Task to complete:
Please report how many lines of the data include the word "have", with the number as the entire reply.

(Data entries)
_ _ _ _ _

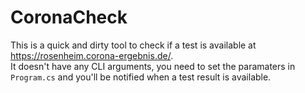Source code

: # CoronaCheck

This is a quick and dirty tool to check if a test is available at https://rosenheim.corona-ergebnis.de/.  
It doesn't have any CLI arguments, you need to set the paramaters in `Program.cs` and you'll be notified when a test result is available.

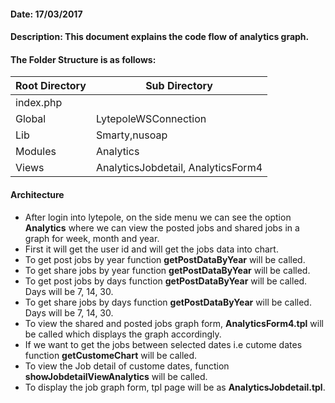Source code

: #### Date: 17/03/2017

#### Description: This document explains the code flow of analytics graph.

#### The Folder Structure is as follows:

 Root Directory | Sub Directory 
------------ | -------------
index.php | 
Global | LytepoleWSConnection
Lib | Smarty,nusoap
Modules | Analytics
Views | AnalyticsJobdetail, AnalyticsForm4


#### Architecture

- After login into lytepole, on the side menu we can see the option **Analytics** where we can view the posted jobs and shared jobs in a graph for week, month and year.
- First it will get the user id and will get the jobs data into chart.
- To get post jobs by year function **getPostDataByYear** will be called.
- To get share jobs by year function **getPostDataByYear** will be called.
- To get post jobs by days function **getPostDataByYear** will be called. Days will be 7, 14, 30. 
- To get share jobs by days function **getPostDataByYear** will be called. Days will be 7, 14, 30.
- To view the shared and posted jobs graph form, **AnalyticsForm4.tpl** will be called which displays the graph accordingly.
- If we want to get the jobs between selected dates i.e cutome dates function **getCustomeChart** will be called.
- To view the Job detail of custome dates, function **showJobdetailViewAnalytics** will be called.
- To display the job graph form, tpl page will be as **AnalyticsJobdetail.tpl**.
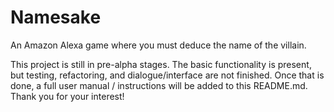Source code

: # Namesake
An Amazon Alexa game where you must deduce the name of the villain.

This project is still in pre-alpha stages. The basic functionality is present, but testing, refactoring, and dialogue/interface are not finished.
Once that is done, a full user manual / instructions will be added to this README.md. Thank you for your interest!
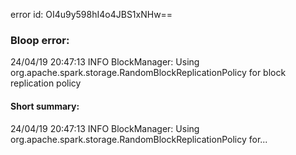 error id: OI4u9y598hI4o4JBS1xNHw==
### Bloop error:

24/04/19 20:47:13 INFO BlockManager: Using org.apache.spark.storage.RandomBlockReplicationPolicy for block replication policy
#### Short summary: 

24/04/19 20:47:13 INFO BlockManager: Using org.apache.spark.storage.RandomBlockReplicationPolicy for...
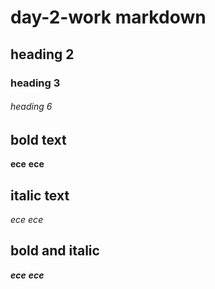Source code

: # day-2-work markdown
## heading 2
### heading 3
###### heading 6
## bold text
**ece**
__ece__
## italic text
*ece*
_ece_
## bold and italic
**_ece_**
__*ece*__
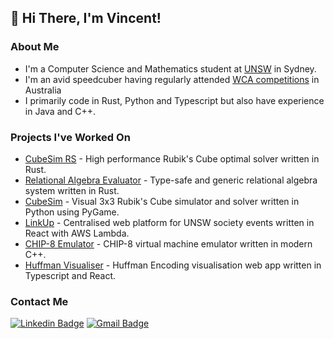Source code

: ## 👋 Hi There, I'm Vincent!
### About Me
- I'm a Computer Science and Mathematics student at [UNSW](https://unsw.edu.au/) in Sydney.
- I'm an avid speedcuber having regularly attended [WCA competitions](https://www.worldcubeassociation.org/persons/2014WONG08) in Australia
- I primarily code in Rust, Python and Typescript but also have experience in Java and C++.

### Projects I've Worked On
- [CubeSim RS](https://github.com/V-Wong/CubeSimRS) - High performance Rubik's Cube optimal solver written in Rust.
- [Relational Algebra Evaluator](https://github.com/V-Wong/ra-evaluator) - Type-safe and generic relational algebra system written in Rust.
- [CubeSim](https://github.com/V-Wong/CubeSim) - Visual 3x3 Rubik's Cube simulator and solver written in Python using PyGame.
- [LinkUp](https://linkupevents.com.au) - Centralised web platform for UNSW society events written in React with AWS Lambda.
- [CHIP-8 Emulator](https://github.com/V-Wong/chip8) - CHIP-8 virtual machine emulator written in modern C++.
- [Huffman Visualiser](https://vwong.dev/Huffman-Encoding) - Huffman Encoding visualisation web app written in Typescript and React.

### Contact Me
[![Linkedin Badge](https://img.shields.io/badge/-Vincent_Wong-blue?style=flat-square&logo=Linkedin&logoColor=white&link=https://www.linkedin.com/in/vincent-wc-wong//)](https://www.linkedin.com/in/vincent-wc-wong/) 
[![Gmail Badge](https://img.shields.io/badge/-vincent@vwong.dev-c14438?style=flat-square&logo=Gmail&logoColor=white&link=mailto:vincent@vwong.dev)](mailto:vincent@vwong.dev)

_ _ _ _ _

Response to this exercise:
2